昨日(18日)のこと、オーディオ仲間のNさん(大分市)からお電話がありました。

「例のプリアンプの真空管「12AU7」を「CV4068」に代えた件だけど、プレート電圧は一緒だけど、電流値が違うので抵抗を変える必要があるよ。ついでのときに持ってきてくれないかな」

「えーっ、そうでしたか! 今でも十分上手く鳴ってますよ」

「いや、ちゃんとした規定値に納めておかないとどうも目覚めが悪くてね」

「ハイ、わかりました、今からお伺いします」

プリアンプはパワーアンプと違って小振りだし軽いので助かります。クルマを40分ほど走らせました。

抵抗値を決める細かな計算に想像以上の時間がかかって、作業に1時間半ほどかかりました。

無事終了して、その帰り道に久しぶりに「本屋さん」に立ち寄ったところ、
さりげなく店内に流れていたBGMがモーツァルトのピアノソナタでした。

「ああ、いいなあ!」と、思わずウットリして立ち尽くしてしまいました。

このところまったくご無沙汰だったピアノソナタ(全20曲)ですが

「一生の間、間断なく固執して作曲したジャンルに作曲家の本質が顕現している。モーツァルトのピアノソナタは湧き出る欲求の赴くままに、何らの報酬の当てもなく作られた故か不思議な光芒を放って深夜の空に浮かんでいる」(石堂淑朗氏)
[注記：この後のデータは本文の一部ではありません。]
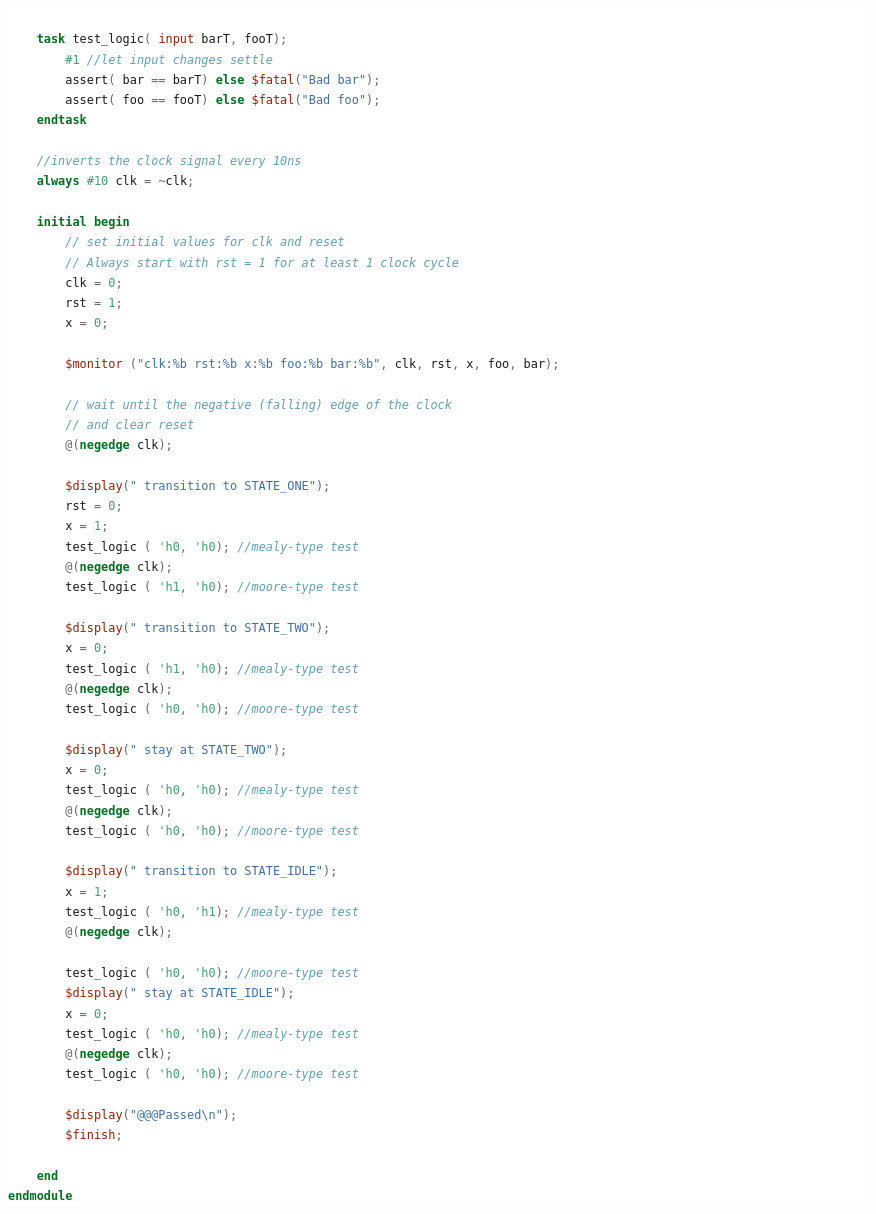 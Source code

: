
 ```verilog

    task test_logic( input barT, fooT);
        #1 //let input changes settle
        assert( bar == barT) else $fatal("Bad bar");
        assert( foo == fooT) else $fatal("Bad foo");
    endtask

    //inverts the clock signal every 10ns
    always #10 clk = ~clk;

    initial begin
        // set initial values for clk and reset
        // Always start with rst = 1 for at least 1 clock cycle
        clk = 0;
        rst = 1;
        x = 0;

        $monitor ("clk:%b rst:%b x:%b foo:%b bar:%b", clk, rst, x, foo, bar);

        // wait until the negative (falling) edge of the clock
        // and clear reset
        @(negedge clk);

        $display(" transition to STATE_ONE");
        rst = 0;
        x = 1;
        test_logic ( 'h0, 'h0); //mealy-type test
        @(negedge clk);
        test_logic ( 'h1, 'h0); //moore-type test

        $display(" transition to STATE_TWO");
        x = 0;
        test_logic ( 'h1, 'h0); //mealy-type test
        @(negedge clk);
        test_logic ( 'h0, 'h0); //moore-type test

        $display(" stay at STATE_TWO");
        x = 0;
        test_logic ( 'h0, 'h0); //mealy-type test
        @(negedge clk);
        test_logic ( 'h0, 'h0); //moore-type test

        $display(" transition to STATE_IDLE");
        x = 1;
        test_logic ( 'h0, 'h1); //mealy-type test
        @(negedge clk);

        test_logic ( 'h0, 'h0); //moore-type test
        $display(" stay at STATE_IDLE");
        x = 0;
        test_logic ( 'h0, 'h0); //mealy-type test
        @(negedge clk);
        test_logic ( 'h0, 'h0); //moore-type test

        $display("@@@Passed\n");
        $finish;

    end
endmodule
```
のとおり、モーツァルトの作品の中では非常に地味な存在だが聴けば聴くほどにモーツァルトの素顔が顕わになる音楽であり、一度はまってしまうと病み付きになる音楽でもあります(笑)。


急いで自宅に戻ると関連のCDを引っ張り出しました。「プリアンプ」の改造のせいか、以前よりも何だか音が艶めいてきましたよ(笑)。

      

感受性が豊かだった30代の頃は聴きながらたびたび感涙に咽んだものだが、この年齢になるとスレッカラシになってしまい涙の一滴も出てこないが(笑)、それでもやはり相性がいいのだろうか、相変わらず琴線に触れるものがある。

グールドに始まって、ピリス、内田光子、アラウ、ギーゼキング、シフと聴いてみたがこの年齢になると自然体の演奏が一番ピッタリくるので、その点グールドはあまりに個性が際立っていてちょっと押しつけがましい気がしてきた。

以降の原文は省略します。